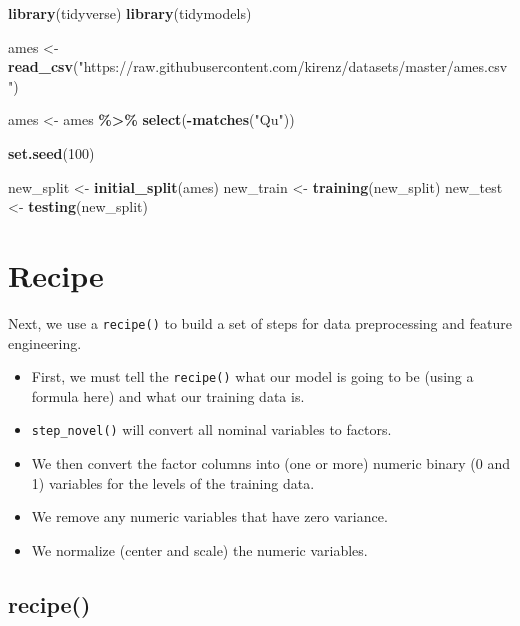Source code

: \documentclass[
]{book}
\newenvironment{Shaded}{\begin{snugshade}}{\end{snugshade}}
\newcommand{\DecValTok}[1]{\textcolor[rgb]{0.00,0.00,0.81}{#1}}
\newcommand{\KeywordTok}[1]{\textcolor[rgb]{0.13,0.29,0.53}{\textbf{#1}}}
\newcommand{\NormalTok}[1]{#1}
\newcommand{\OperatorTok}[1]{\textcolor[rgb]{0.81,0.36,0.00}{\textbf{#1}}}
\newcommand{\StringTok}[1]{\textcolor[rgb]{0.31,0.60,0.02}{#1}}
\providecommand{\tightlist}{%
  \setlength{\itemsep}{0pt}\setlength{\parskip}{0pt}}
\begin{document}
\begin{Shaded}
\begin{Highlighting}[]
\KeywordTok{library}\NormalTok{(tidyverse)}
\KeywordTok{library}\NormalTok{(tidymodels)}

\NormalTok{ames \textless{}{-}}\StringTok{ }\KeywordTok{read\_csv}\NormalTok{(}\StringTok{"https://raw.githubusercontent.com/kirenz/datasets/master/ames.csv"}\NormalTok{)}

\NormalTok{ames \textless{}{-}}\StringTok{ }\NormalTok{ames }\OperatorTok{\%\textgreater{}\%}
\StringTok{  }\KeywordTok{select}\NormalTok{(}\OperatorTok{{-}}\KeywordTok{matches}\NormalTok{(}\StringTok{"Qu"}\NormalTok{))}

\KeywordTok{set.seed}\NormalTok{(}\DecValTok{100}\NormalTok{)}

\NormalTok{new\_split \textless{}{-}}\StringTok{ }\KeywordTok{initial\_split}\NormalTok{(ames)}
\NormalTok{new\_train \textless{}{-}}\StringTok{ }\KeywordTok{training}\NormalTok{(new\_split)}
\NormalTok{new\_test \textless{}{-}}\StringTok{ }\KeywordTok{testing}\NormalTok{(new\_split)}
\end{Highlighting}
\end{Shaded}

\hypertarget{recipe}{%
\chapter{Recipe}\label{recipe}}

Next, we use a \texttt{recipe()} to build a set of steps for data preprocessing and feature engineering.

\begin{itemize}
\tightlist
\item
  First, we must tell the \texttt{recipe()} what our model is going to be (using a formula here) and what our training data is.
\item
  \texttt{step\_novel()} will convert all nominal variables to factors.
\item
  We then convert the factor columns into (one or more) numeric binary (0 and 1) variables for the levels of the training data.
\item
  We remove any numeric variables that have zero variance.
\item
  We normalize (center and scale) the numeric variables.
\end{itemize}

\hypertarget{recipe-1}{%
\section{recipe()}\label{recipe-1}}
\end{document}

━━━━━━━━

• Instructions to follow: Pictures stay out; repeat all the rest of the records exactly.

• Answer section:
Source code

: \documentclass[
]{book}
\newenvironment{Shaded}{\begin{snugshade}}{\end{snugshade}}
\newcommand{\DecValTok}[1]{\textcolor[rgb]{0.00,0.00,0.81}{#1}}
\newcommand{\KeywordTok}[1]{\textcolor[rgb]{0.13,0.29,0.53}{\textbf{#1}}}
\newcommand{\NormalTok}[1]{#1}
\newcommand{\OperatorTok}[1]{\textcolor[rgb]{0.81,0.36,0.00}{\textbf{#1}}}
\newcommand{\StringTok}[1]{\textcolor[rgb]{0.31,0.60,0.02}{#1}}
\providecommand{\tightlist}{%
  \setlength{\itemsep}{0pt}\setlength{\parskip}{0pt}}
\begin{document}
\begin{Shaded}
\begin{Highlighting}[]
\KeywordTok{library}\NormalTok{(tidyverse)}
\KeywordTok{library}\NormalTok{(tidymodels)}

\NormalTok{ames \textless{}{-}}\StringTok{ }\KeywordTok{read\_csv}\NormalTok{(}\StringTok{"https://raw.githubusercontent.com/kirenz/datasets/master/ames.csv"}\NormalTok{)}

\NormalTok{ames \textless{}{-}}\StringTok{ }\NormalTok{ames }\OperatorTok{\%\textgreater{}\%}
\StringTok{  }\KeywordTok{select}\NormalTok{(}\OperatorTok{{-}}\KeywordTok{matches}\NormalTok{(}\StringTok{"Qu"}\NormalTok{))}

\KeywordTok{set.seed}\NormalTok{(}\DecValTok{100}\NormalTok{)}

\NormalTok{new\_split \textless{}{-}}\StringTok{ }\KeywordTok{initial\_split}\NormalTok{(ames)}
\NormalTok{new\_train \textless{}{-}}\StringTok{ }\KeywordTok{training}\NormalTok{(new\_split)}
\NormalTok{new\_test \textless{}{-}}\StringTok{ }\KeywordTok{testing}\NormalTok{(new\_split)}
\end{Highlighting}
\end{Shaded}

\hypertarget{recipe}{%
\chapter{Recipe}\label{recipe}}

Next, we use a \texttt{recipe()} to build a set of steps for data preprocessing and feature engineering.

\begin{itemize}
\tightlist
\item
  First, we must tell the \texttt{recipe()} what our model is going to be (using a formula here) and what our training data is.
\item
  \texttt{step\_novel()} will convert all nominal variables to factors.
\item
  We then convert the factor columns into (one or more) numeric binary (0 and 1) variables for the levels of the training data.
\item
  We remove any numeric variables that have zero variance.
\item
  We normalize (center and scale) the numeric variables.
\end{itemize}

\hypertarget{recipe-1}{%
\section{recipe()}\label{recipe-1}}
\end{document}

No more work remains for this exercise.